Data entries
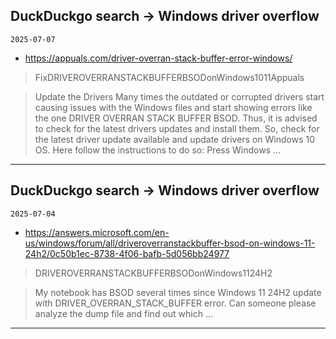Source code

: ## DuckDuckgo search -> Windows driver overflow
`2025-07-07`

* https://appuals.com/driver-overran-stack-buffer-error-windows/

<blockquote>
 FixDRIVEROVERRANSTACKBUFFERBSODonWindows1011Appuals
</blockquote>
<blockquote>
Update the Drivers Many times the outdated or corrupted drivers start causing issues with the Windows files and start showing errors like the one DRIVER OVERRAN STACK BUFFER BSOD. Thus, it is advised to check for the latest drivers updates and install them. So, check for the latest driver update available and update drivers on Windows 10 OS. Here follow the instructions to do so: Press Windows ...
</blockquote>

---

## DuckDuckgo search -> Windows driver overflow
`2025-07-04`

* https://answers.microsoft.com/en-us/windows/forum/all/driveroverranstackbuffer-bsod-on-windows-11-24h2/0c50b1ec-8738-4f06-bafb-5d056bb24977

<blockquote>
 DRIVEROVERRANSTACKBUFFERBSODonWindows1124H2
</blockquote>
<blockquote>
My notebook has BSOD several times since Windows 11 24H2 update with DRIVER_OVERRAN_STACK_BUFFER error. Can someone please analyze the dump file and find out which ...
</blockquote>

---


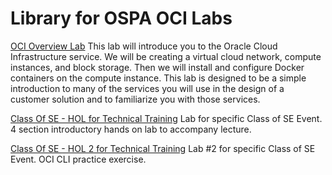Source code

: # Library for OSPA OCI Labs

[OCI Overview Lab](./oci-overview/OCI_Overview_HOL.md)
This lab will introduce you to the Oracle Cloud Infrastructure service.  We will be creating a virtual cloud network, compute instances, and block storage.  Then we will install and configure Docker containers on the compute instance.   This lab is designed to be a simple introduction to many of the services you will use in the design of a customer solution and to familiarize you with those services.

[Class Of SE - HOL for Technical Training](./Class-Of-HOL-01/README.md)
Lab for specific Class of SE Event.  4 section introductory hands on lab to accompany lecture.

[Class Of SE - HOL 2 for Technical Training](./Class-Of-HOL-02/README.md)
Lab #2 for specific Class of SE Event.  OCI CLI practice exercise.


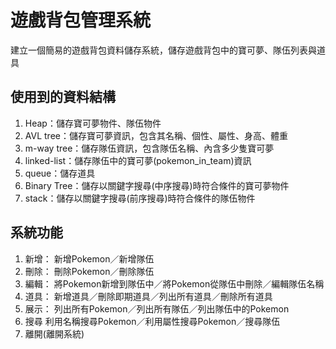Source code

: # 遊戲背包管理系統
建立一個簡易的遊戲背包資料儲存系統，儲存遊戲背包中的寶可夢、隊伍列表與道具

## 使用到的資料結構
1. Heap：儲存寶可夢物件、隊伍物件
2. AVL tree：儲存寶可夢資訊，包含其名稱、個性、屬性、身高、體重
3. m-way tree：儲存隊伍資訊，包含隊伍名稱、內含多少隻寶可夢
4. linked-list：儲存隊伍中的寶可夢(pokemon_in_team)資訊
5. queue：儲存道具
6. Binary Tree：儲存以關鍵字搜尋(中序搜尋)時符合條件的寶可夢物件
7. stack：儲存以關鍵字搜尋(前序搜尋)時符合條件的隊伍物件

## 系統功能
1. 新增：
新增Pokemon／新增隊伍
2. 刪除：
刪除Pokemon／刪除隊伍
3. 編輯：
將Pokemon新增到隊伍中／將Pokemon從隊伍中刪除／編輯隊伍名稱
4. 道具：
新增道具／刪除即期道具／列出所有道具／刪除所有道具
5. 展示：
列出所有Pokemon／列出所有隊伍／列出隊伍中的Pokemon
6. 搜尋
利用名稱搜尋Pokemon／利用屬性搜尋Pokemon／搜尋隊伍
7. 離開(離開系統)


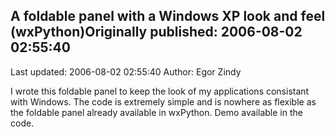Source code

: ## A foldable panel with a Windows XP look and feel (wxPython)Originally published: 2006-08-02 02:55:40 
Last updated: 2006-08-02 02:55:40 
Author: Egor Zindy 
 
I wrote this foldable panel to keep the look of my applications consistant with Windows. The code is extremely simple and is nowhere as flexible as the foldable panel already available in wxPython. Demo available in the code.
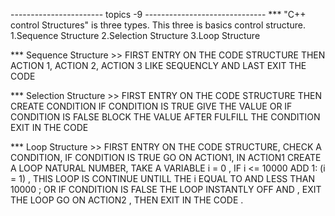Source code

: ----------------------- topics -9 ------------------------------
*** "C++ control Structures" is three types. This three is basics control structure. 
1.Sequence Structure
2.Selection Structure
3.Loop Structure

*** Sequence Structure >>
FIRST ENTRY ON THE CODE STRUCTURE
THEN ACTION 1, ACTION 2, ACTION 3 
LIKE SEQUENCLY
AND LAST EXIT THE CODE

*** Selection Structure >>
FIRST ENTRY ON THE CODE STRUCTURE
THEN CREATE CONDITION 
IF CONDITION IS TRUE GIVE THE VALUE OR
IF CONDITION IS FALSE BLOCK THE VALUE
AFTER FULFILL THE CONDITION EXIT IN THE CODE

*** Loop Structure >>
FIRST ENTRY ON THE CODE STRUCTURE,
CHECK A CONDITION,
IF CONDITION IS TRUE GO ON ACTION1, 
IN ACTION1 CREATE A LOOP NATURAL NUMBER,
TAKE A VARIABLE i = 0 ,
IF i <= 10000 ADD 1: (i = 1) ,
THIS LOOP IS CONTINUE UNTILL THE i EQUAL TO AND LESS THAN 10000 ;
OR IF CONDITION IS FALSE THE LOOP INSTANTLY OFF AND ,
EXIT THE LOOP GO ON ACTION2 ,
THEN EXIT IN THE CODE .


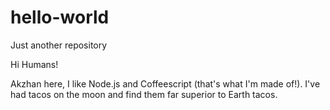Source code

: # hello-world
Just another repository

Hi Humans!

Akzhan here, I like Node.js and Coffeescript (that's what I'm made of!).
I've had tacos on the moon and find them far superior to Earth tacos. 
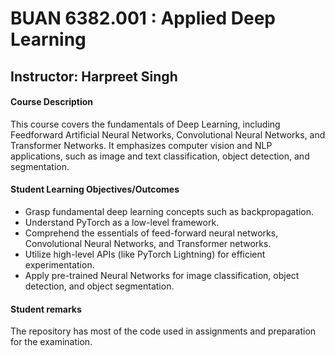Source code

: # BUAN 6382.001 : Applied Deep Learning

## Instructor: Harpreet Singh

#### Course Description

<p>This course covers the fundamentals of Deep Learning, including Feedforward Artificial Neural Networks, Convolutional Neural Networks, and Transformer Networks. It emphasizes computer vision and NLP applications, such as image and text classification, object detection, and segmentation.</p>

#### Student Learning Objectives/Outcomes

* Grasp fundamental deep learning concepts such as backpropagation.
* Understand PyTorch as a low-level framework.
* Comprehend the essentials of feed-forward neural networks, Convolutional Neural Networks, and Transformer networks.
* Utilize high-level APIs (like PyTorch Lightning) for efficient experimentation.
* Apply pre-trained Neural Networks for image classification, object detection, and object segmentation.

#### Student remarks

The repository has most of the code used in assignments and preparation for the examination.
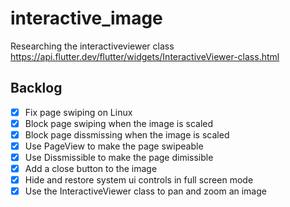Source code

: # interactive_image
Researching the interactiveviewer class
https://api.flutter.dev/flutter/widgets/InteractiveViewer-class.html

## Backlog
- [X] Fix page swiping on Linux
- [X] Block page swiping when the image is scaled 
- [X] Block page dissmissing when the image is scaled 
- [X] Use PageView to make the page swipeable
- [X] Use Dissmissible to make the page dimissible
- [X] Add a close button to the image
- [X] Hide and restore system ui controls in full screen mode
- [X] Use the InteractiveViewer class to pan and zoom an image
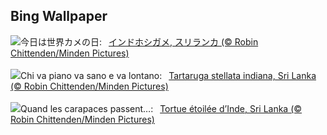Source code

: ## Bing Wallpaper
![](https://www.bing.com/th?id=OHR.IndianStarTortoise_JA-JP1239891119_UHD.jpg&w=1000)今日は世界カメの日:&nbsp;&ensp;[インドホシガメ, スリランカ (© Robin Chittenden/Minden Pictures)](https://www.bing.com/th?id=OHR.IndianStarTortoise_JA-JP1239891119_UHD.jpg)
<br><br/>
![](https://www.bing.com/th?id=OHR.IndianStarTortoise_IT-IT5611549896_UHD.jpg&w=1000)Chi va piano va sano e va lontano:&nbsp;&ensp;[Tartaruga stellata indiana, Sri Lanka (© Robin Chittenden/Minden Pictures)](https://www.bing.com/th?id=OHR.IndianStarTortoise_IT-IT5611549896_UHD.jpg)
<br><br/>
![](https://www.bing.com/th?id=OHR.IndianStarTortoise_FR-FR8197500473_UHD.jpg&w=1000)Quand les carapaces passent…:&nbsp;&ensp;[Tortue étoilée d’Inde, Sri Lanka (© Robin Chittenden/Minden Pictures)](https://www.bing.com/th?id=OHR.IndianStarTortoise_FR-FR8197500473_UHD.jpg)
<br><br/>
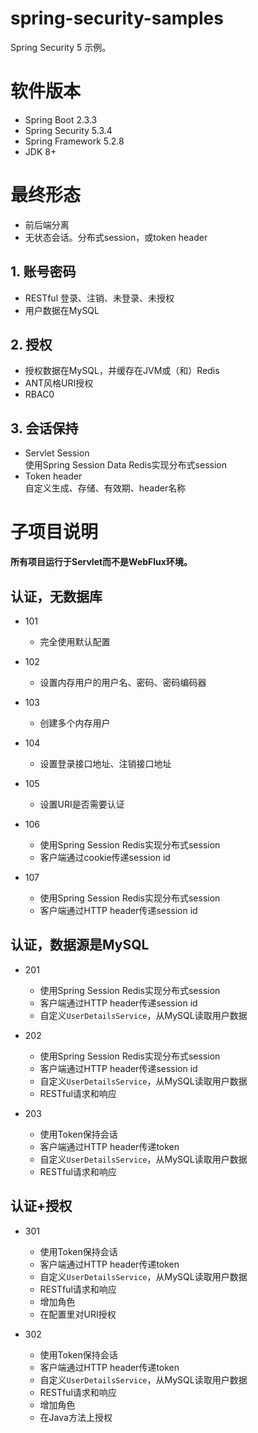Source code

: # spring-security-samples
Spring Security 5 示例。

# 软件版本
- Spring Boot 2.3.3
- Spring Security 5.3.4
- Spring Framework 5.2.8
- JDK 8+

# 最终形态
- 前后端分离
- 无状态会话。分布式session，或token header

## 1. 账号密码
- RESTful 登录、注销、未登录、未授权
- 用户数据在MySQL

## 2. 授权
- 授权数据在MySQL，并缓存在JVM或（和）Redis
- ANT风格URI授权
- RBAC0

## 3. 会话保持
- Servlet Session  
  使用Spring Session Data Redis实现分布式session
- Token header  
  自定义生成、存储、有效期、header名称

# 子项目说明
**所有项目运行于Servlet而不是WebFlux环境。**

## 认证，无数据库
- 101
  + 完全使用默认配置

- 102
  + 设置内存用户的用户名、密码、密码编码器

- 103
  + 创建多个内存用户

- 104
  + 设置登录接口地址、注销接口地址

- 105
  + 设置URI是否需要认证

- 106
  + 使用Spring Session Redis实现分布式session
  + 客户端通过cookie传递session id

- 107
  + 使用Spring Session Redis实现分布式session
  + 客户端通过HTTP header传递session id

## 认证，数据源是MySQL
- 201
  + 使用Spring Session Redis实现分布式session
  + 客户端通过HTTP header传递session id
  + 自定义`UserDetailsService`，从MySQL读取用户数据

- 202
  + 使用Spring Session Redis实现分布式session
  + 客户端通过HTTP header传递session id
  + 自定义`UserDetailsService`，从MySQL读取用户数据
  + RESTful请求和响应

- 203
  + 使用Token保持会话
  + 客户端通过HTTP header传递token
  + 自定义`UserDetailsService`，从MySQL读取用户数据
  + RESTful请求和响应

## 认证+授权
- 301
  + 使用Token保持会话
  + 客户端通过HTTP header传递token
  + 自定义`UserDetailsService`，从MySQL读取用户数据
  + RESTful请求和响应
  + 增加角色
  + 在配置里对URI授权

- 302
  + 使用Token保持会话
  + 客户端通过HTTP header传递token
  + 自定义`UserDetailsService`，从MySQL读取用户数据
  + RESTful请求和响应
  + 增加角色
  + 在Java方法上授权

◆ Work required
Search the records for the string "page", and copy every line that holds it.

◆ Problem solution
- [X] Fix page swiping on Linux
- [X] Block page swiping when the image is scaled 
- [X] Block page dissmissing when the image is scaled 
- [X] Use PageView to make the page swipeable
- [X] Use Dissmissible to make the page dimissible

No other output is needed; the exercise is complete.